= Jakob Falkenberg =

Norwegian businessman

Tage Jakob Falkenberg (9 October 1903 – 11 January 1989) was a Norwegian businessman.

==Early life and career==
He was born in Kristiania as a son of military officer Jens Christian Balthazar Falkenberg (1875–1963) and Swedish wife Kersi Ulrica Petronella Augusta Göransson (1879–1958). He finished his secondary education in 1920 before graduating from the Norwegian Institute of Technology with the siv.ing. degree in chemical engineering in 1924.

He worked for short periods in Skien and Finland, then Riordon Pulp and Paper Company (bought by Canadian International Paper Company) from 1926 and Embretsfos Fabrikker back in Norway from 1929. He also married Vera Høyer in 1929.

==Career==
In 1933 he was hired in Bøhnsdalen Mills, becoming chief engineer in 1935 and sous chef and managing director of Mathiesen Eidsvold Værk in 1941. During this period he was also a member of Eidsvoll municipal council from 1946 to 1953. From 1953 to 1973 Falkenberg was the chief executive officer of Tofte Cellulosefabrikk.

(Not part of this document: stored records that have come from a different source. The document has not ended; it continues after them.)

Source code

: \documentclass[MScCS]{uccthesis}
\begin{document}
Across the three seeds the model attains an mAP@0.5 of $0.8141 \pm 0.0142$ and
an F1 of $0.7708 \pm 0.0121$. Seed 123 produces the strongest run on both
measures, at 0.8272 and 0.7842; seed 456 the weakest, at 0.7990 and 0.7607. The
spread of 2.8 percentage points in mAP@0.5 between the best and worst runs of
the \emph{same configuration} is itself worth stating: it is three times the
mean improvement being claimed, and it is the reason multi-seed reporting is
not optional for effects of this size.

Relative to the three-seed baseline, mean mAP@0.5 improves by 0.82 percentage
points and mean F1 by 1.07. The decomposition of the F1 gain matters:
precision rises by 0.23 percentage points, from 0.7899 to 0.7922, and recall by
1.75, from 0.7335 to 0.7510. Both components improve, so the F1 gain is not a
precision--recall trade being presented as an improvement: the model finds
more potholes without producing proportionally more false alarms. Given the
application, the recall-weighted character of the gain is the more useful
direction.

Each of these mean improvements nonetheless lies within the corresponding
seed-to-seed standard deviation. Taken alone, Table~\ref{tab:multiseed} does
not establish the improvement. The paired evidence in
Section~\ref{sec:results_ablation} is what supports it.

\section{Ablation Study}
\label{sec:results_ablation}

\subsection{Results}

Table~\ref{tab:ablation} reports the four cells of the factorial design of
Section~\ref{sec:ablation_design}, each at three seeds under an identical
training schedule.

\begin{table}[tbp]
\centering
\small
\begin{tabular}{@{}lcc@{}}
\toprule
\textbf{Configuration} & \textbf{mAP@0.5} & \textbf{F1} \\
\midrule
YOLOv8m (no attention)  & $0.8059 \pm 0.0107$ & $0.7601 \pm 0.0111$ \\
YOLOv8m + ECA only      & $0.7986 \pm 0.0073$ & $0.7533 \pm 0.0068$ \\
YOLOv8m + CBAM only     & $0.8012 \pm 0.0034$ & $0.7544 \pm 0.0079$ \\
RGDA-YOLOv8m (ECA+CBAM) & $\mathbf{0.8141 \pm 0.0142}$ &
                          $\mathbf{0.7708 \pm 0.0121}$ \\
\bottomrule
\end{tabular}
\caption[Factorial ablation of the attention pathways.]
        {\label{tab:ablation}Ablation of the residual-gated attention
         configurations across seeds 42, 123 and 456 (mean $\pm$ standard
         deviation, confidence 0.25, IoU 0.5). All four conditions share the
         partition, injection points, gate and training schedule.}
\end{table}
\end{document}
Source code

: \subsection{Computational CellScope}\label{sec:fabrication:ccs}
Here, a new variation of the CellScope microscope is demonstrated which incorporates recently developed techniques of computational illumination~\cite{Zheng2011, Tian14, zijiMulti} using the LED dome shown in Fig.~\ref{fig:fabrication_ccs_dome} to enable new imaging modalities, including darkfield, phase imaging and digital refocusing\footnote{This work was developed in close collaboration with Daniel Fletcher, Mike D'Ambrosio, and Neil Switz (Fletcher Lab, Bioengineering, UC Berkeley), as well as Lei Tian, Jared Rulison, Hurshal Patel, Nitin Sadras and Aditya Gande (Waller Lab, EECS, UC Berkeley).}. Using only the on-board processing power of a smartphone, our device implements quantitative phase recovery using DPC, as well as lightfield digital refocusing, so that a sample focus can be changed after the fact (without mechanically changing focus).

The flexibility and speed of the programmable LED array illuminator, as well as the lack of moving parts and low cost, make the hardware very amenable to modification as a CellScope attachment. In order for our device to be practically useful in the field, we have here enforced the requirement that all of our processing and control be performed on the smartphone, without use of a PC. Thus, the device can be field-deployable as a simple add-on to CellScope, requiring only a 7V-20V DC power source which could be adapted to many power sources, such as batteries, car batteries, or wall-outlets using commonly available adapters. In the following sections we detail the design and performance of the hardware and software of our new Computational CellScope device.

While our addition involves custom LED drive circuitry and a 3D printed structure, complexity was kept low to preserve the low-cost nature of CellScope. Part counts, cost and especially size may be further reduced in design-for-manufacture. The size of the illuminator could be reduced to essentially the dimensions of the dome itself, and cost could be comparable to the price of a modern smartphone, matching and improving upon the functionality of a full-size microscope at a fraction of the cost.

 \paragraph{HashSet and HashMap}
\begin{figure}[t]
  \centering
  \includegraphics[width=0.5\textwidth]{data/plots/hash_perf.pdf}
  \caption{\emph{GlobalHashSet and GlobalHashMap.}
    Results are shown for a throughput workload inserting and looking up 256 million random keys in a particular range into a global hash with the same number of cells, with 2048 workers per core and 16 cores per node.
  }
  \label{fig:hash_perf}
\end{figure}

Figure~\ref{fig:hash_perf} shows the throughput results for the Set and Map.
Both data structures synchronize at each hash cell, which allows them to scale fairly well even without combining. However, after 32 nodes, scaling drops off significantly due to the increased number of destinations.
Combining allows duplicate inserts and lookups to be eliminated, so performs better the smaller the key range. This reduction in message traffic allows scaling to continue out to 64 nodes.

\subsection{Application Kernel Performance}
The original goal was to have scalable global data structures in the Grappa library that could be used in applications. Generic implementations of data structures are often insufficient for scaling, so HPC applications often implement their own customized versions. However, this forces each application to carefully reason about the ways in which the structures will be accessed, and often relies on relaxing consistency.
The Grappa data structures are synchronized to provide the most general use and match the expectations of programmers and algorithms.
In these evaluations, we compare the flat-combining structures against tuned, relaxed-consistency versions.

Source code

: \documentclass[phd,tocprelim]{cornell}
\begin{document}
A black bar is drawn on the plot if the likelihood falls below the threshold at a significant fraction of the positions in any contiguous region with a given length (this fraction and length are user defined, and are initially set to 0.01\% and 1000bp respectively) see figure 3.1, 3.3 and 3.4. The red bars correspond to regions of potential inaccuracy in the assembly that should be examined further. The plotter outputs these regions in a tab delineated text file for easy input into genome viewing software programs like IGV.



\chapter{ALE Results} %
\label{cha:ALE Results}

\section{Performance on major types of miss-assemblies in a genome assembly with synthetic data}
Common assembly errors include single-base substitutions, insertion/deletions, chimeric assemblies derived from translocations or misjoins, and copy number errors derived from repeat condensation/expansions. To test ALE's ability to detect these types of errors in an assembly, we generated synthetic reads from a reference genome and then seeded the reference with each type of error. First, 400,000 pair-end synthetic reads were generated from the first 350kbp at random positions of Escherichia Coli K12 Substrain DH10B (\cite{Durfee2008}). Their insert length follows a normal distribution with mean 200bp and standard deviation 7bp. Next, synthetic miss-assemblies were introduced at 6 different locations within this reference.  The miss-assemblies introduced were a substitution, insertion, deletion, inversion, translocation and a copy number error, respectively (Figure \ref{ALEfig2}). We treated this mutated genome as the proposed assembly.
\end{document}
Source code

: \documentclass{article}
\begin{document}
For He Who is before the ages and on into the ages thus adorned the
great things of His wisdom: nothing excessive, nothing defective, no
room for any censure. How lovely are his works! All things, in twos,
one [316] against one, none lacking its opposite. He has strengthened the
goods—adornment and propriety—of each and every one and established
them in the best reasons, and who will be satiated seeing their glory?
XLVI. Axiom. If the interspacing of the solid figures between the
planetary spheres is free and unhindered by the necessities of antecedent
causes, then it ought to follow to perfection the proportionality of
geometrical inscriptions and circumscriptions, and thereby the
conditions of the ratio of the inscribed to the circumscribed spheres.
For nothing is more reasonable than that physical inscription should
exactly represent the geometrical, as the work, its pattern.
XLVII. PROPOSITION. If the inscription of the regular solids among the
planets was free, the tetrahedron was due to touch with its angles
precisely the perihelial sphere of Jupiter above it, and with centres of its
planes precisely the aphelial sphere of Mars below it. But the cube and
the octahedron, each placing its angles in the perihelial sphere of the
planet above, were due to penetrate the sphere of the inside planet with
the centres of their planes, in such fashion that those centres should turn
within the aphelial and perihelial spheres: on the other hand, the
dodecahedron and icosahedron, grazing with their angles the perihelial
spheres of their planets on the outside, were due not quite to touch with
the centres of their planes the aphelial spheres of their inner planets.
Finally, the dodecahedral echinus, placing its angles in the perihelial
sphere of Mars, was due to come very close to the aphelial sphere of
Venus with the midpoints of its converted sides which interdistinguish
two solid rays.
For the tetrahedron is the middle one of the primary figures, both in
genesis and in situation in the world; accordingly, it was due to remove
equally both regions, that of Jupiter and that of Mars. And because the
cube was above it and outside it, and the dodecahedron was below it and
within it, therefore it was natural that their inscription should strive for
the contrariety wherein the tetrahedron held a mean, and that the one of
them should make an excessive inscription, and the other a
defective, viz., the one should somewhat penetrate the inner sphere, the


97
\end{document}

He chaired the Norwegian Cellulose Association for three non-consecutive periods, chaired the Norwegian Wood Processing Council for two non-consecutive periods, was a board member of Norges Industriforbund for two periods, and chaired a forestry research council from 1959 to 1964. He was also a supervisory council member of Andresens Bank. As he stepped down as chief executive of Tofte Cellulosefabrikk he remained on the board of directors.

Falkenberg was decorated with the King's Medal of Merit in gold, the Order of the White Rose of Finland and the Swedish Order of the Polar Star. He died in January 1989, aged 85.